The panel rejected the government's fallback argument that the circuit court itself could hear the Terrorist Watchlist claims under Telecommunications Research and Action Center v. FCC. "TRAC does not suggest our exclusive jurisdiction extends to an agency or to an action other than those set forth in the applicable statutory provision," Henderson wrote. "Challenges to TSC action fall outside the class of claims that Section 46110 covers."
Henderson said Khalid faces "an ordering problem" and must first obtain removal from the No Fly List in the circuit court before pursuing a Terrorist Watchlist challenge in district court. "Khalid holds the key to free himself from his ostensible legal limbo," the majority wrote, noting that he may trigger a new DHS TRIP review after any future travel delay or border incident. Review of his watchlist claims, the opinion said, is "only temporarily unavailable rather than completely precluded."
In a separate ruling issued the same day, the panel dismissed in part and denied in part Khalid's petition for review of the TSA final order. See Khalid v. Transportation Security Administration, No. 23-1150 (D.C. Cir. April 14, 2026).
Circuit Judge Pillard dissented, arguing that the Threat Screening Center — not TSA — is the primary keeper of both lists and that a district court order directing the TSC to remove Khalid from the Terrorist Watchlist would not set aside the TSA order but at most moot it. "Section 46110 is a grant of judicial review power; it is not a shield that prevents review of any action that might upset the continued operation of the TSA Final Order," she wrote.

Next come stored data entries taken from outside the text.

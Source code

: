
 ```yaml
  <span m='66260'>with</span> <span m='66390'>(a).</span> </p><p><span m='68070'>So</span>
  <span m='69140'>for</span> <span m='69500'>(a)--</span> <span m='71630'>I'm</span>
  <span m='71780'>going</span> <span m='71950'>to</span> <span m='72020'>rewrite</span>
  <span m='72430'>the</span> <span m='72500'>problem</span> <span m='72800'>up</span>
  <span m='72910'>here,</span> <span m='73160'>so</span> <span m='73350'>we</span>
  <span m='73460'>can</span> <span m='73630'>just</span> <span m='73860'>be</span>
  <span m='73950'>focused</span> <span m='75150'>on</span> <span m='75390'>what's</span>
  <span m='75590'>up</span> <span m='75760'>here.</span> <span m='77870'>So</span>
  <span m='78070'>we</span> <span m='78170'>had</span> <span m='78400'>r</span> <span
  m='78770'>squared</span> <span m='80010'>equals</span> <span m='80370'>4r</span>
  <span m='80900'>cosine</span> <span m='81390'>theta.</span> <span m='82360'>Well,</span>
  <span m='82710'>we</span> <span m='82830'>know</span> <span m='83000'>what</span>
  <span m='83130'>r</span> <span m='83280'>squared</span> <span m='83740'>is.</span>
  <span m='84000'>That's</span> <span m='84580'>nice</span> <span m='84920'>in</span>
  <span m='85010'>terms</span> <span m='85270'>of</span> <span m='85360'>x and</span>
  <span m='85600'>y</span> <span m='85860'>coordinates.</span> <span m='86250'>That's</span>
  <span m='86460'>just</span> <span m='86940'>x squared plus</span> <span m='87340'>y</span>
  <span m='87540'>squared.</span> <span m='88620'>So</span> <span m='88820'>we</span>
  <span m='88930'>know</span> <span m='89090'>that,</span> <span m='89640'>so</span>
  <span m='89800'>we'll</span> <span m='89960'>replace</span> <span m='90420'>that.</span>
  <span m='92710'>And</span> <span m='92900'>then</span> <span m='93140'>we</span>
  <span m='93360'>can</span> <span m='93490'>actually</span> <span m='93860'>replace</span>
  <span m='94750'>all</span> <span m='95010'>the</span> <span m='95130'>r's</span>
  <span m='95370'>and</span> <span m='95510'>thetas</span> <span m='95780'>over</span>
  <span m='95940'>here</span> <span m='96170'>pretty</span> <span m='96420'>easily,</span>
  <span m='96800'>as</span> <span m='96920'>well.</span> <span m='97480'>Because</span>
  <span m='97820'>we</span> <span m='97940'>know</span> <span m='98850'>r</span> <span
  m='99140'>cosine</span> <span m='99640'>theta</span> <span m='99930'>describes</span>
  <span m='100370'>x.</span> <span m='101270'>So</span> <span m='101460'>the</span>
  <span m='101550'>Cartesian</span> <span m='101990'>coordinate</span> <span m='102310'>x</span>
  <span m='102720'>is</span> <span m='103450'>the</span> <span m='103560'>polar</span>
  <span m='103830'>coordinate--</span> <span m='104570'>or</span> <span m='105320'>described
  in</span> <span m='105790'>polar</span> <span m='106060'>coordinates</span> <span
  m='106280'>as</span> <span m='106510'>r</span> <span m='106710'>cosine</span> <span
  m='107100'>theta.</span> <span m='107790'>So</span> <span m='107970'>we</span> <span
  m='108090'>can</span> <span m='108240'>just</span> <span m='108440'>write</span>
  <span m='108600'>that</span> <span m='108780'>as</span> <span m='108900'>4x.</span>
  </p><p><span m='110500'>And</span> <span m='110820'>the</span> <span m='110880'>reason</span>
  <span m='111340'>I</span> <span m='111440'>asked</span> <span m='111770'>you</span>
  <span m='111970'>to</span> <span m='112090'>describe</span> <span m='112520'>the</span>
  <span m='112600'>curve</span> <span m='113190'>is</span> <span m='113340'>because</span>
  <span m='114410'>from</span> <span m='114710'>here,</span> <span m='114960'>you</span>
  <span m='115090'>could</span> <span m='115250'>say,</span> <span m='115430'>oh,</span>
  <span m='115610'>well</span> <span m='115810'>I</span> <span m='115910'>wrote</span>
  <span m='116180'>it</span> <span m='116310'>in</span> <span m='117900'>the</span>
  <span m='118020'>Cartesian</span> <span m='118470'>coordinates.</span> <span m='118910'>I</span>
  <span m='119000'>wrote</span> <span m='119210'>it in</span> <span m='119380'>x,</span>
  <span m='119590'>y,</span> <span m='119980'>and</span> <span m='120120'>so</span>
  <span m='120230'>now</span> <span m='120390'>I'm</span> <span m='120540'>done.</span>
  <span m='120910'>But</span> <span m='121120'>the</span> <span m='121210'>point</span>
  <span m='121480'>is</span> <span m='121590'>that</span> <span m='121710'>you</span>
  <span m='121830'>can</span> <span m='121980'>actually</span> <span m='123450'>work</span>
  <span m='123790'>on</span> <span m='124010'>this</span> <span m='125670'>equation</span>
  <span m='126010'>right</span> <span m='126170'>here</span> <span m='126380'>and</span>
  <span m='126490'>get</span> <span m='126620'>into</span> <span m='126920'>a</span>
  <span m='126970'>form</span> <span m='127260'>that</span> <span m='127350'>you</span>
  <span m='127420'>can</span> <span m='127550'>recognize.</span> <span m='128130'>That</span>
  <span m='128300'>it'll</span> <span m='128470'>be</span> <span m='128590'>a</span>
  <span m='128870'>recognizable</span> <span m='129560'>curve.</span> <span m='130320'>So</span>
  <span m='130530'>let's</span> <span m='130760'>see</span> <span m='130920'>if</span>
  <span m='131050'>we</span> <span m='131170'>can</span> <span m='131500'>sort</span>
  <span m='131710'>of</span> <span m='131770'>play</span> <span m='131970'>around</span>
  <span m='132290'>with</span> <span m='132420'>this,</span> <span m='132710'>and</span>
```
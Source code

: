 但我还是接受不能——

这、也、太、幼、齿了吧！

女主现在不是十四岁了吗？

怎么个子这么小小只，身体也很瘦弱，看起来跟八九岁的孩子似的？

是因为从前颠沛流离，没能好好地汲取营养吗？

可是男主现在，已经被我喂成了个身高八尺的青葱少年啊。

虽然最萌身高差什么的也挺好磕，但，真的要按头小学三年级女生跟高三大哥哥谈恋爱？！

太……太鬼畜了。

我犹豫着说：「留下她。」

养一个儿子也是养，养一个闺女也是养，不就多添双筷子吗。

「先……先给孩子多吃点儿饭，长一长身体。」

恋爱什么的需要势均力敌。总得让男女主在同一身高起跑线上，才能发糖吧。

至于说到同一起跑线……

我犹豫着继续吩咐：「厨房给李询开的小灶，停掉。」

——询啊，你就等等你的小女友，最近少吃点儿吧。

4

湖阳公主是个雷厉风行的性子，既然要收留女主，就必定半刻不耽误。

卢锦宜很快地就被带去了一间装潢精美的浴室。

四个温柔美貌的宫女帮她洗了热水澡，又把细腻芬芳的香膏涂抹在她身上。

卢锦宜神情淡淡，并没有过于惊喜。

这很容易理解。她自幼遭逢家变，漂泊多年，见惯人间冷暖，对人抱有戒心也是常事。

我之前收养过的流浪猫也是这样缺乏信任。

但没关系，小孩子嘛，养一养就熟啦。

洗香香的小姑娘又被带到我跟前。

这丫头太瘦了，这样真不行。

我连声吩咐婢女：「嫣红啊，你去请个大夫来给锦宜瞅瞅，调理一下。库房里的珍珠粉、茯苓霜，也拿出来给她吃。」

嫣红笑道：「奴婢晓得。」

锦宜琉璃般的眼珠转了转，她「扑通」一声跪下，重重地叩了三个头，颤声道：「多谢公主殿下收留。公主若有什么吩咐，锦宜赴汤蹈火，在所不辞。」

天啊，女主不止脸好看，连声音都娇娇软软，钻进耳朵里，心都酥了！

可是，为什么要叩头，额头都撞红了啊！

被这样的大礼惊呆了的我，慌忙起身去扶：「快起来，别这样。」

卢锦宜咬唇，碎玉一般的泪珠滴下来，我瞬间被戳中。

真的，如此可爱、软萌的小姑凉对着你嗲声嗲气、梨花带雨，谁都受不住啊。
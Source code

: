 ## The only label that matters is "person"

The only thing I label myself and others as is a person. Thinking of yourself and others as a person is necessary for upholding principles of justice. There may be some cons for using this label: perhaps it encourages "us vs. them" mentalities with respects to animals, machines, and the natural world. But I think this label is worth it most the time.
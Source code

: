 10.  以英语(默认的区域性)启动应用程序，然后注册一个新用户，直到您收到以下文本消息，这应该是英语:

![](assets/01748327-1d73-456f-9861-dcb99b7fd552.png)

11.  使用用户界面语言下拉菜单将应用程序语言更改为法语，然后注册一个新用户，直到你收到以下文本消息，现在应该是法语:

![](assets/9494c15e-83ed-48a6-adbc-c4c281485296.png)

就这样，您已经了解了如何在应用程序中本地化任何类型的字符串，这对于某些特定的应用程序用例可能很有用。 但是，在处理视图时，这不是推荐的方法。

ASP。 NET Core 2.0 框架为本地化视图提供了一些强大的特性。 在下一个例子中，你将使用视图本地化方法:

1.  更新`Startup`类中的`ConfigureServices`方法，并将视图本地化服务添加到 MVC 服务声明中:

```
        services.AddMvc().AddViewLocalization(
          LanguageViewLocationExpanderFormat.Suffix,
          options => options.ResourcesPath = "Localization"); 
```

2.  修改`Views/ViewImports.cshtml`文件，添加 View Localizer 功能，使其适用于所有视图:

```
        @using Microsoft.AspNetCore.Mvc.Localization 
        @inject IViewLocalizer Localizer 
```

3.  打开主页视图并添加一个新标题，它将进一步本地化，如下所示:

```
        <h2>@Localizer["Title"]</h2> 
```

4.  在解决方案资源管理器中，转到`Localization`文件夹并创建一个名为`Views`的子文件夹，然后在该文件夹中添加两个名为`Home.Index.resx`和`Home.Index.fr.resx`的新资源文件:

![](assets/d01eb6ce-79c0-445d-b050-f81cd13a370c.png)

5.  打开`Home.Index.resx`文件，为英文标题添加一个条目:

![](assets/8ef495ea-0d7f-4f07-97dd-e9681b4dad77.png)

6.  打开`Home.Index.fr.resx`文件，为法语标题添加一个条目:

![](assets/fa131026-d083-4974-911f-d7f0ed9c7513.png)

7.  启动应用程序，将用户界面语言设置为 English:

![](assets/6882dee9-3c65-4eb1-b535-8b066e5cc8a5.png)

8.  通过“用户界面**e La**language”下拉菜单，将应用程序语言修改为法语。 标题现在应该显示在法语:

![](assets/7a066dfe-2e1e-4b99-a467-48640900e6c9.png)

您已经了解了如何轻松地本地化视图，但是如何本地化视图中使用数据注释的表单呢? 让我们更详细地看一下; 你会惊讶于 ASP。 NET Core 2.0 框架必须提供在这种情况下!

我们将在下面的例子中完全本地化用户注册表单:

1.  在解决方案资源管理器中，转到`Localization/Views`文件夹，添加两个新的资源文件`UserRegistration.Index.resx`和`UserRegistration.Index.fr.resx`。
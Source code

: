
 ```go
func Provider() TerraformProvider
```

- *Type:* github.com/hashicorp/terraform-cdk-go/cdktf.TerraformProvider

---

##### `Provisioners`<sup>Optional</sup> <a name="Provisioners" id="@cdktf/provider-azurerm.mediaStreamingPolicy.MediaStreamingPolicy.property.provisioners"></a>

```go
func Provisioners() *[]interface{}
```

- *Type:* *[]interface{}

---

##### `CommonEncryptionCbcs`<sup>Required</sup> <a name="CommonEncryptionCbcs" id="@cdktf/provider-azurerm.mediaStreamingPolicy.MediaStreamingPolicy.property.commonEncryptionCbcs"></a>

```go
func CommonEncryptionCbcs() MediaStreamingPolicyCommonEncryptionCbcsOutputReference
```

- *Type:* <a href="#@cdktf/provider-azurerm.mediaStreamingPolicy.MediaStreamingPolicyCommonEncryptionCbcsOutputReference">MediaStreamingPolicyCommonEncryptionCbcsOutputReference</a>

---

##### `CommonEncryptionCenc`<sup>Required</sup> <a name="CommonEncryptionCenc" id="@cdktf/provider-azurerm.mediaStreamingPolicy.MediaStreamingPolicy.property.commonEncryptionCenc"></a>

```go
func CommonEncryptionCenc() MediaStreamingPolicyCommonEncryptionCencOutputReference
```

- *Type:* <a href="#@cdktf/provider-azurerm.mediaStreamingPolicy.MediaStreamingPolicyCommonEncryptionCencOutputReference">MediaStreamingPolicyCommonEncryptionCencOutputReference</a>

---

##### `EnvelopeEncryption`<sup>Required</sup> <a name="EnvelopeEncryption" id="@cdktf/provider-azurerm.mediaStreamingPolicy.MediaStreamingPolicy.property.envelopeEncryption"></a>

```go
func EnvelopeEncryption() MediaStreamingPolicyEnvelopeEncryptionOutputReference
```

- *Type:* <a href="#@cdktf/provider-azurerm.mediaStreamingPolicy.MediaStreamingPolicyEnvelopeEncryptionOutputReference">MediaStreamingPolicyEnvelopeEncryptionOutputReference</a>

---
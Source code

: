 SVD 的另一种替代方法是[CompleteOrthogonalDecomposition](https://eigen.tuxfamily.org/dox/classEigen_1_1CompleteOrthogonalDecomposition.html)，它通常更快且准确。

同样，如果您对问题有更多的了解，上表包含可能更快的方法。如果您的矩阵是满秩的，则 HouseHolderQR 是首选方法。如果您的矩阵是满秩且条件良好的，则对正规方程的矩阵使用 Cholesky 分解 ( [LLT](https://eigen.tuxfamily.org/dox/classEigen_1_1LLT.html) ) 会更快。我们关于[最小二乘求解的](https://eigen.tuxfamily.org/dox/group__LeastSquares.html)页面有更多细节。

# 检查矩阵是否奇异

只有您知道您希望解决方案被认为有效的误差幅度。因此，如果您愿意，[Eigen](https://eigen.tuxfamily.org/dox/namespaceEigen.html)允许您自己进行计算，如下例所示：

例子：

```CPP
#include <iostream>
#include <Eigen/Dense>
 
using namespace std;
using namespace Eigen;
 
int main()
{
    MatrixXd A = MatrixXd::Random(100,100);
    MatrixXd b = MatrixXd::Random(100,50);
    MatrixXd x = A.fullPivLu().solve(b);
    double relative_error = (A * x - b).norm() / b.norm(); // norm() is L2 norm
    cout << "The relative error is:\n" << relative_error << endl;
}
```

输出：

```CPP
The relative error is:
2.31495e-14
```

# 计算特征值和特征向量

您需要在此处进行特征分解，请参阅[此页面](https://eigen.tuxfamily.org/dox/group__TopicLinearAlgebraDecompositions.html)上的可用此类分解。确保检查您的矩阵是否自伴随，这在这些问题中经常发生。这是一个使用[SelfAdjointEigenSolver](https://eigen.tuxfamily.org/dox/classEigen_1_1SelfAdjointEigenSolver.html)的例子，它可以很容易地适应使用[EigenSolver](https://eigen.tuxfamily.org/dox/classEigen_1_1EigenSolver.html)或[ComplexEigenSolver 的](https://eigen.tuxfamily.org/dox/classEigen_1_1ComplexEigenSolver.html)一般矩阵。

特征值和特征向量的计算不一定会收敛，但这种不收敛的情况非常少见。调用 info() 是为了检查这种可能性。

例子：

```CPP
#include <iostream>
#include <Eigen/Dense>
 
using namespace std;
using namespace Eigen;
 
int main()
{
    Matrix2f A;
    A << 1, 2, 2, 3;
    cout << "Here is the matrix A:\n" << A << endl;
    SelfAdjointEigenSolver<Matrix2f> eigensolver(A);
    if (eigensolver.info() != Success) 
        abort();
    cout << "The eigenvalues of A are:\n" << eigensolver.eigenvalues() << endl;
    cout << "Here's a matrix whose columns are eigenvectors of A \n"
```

Pillard said the majority's approach "places our circuit in tension with other courts interpreting section 46110," citing the Sixth Circuit's decision in Mokdad v. Lynch and the Ninth Circuit's decision in Fikre v. FBI. She added that "[r]endering the Center's watchlist decision judicially unreviewable to shield a decision of this court sustaining a TSA Final Order is especially perverse because the Center, not TSA, is the nerve center of the watchlisting operation."
The dissent also argued that the ruling's practical reach is narrower than the majority's language suggests, because the TSC conducts biannual reviews of U.S. citizens' placements and each new TSC decision supersedes prior TSA orders. "That window of circuit-court exclusivity is inevitably brief," Pillard wrote.
Khalid was represented by Gadeir I. Abbas, Lena F. Masri and Justin Sadowsky. Joshua P. Waldman argued for the government, with Brian M. Boynton, Sharon Swingle and Catherine Padhi on the brief.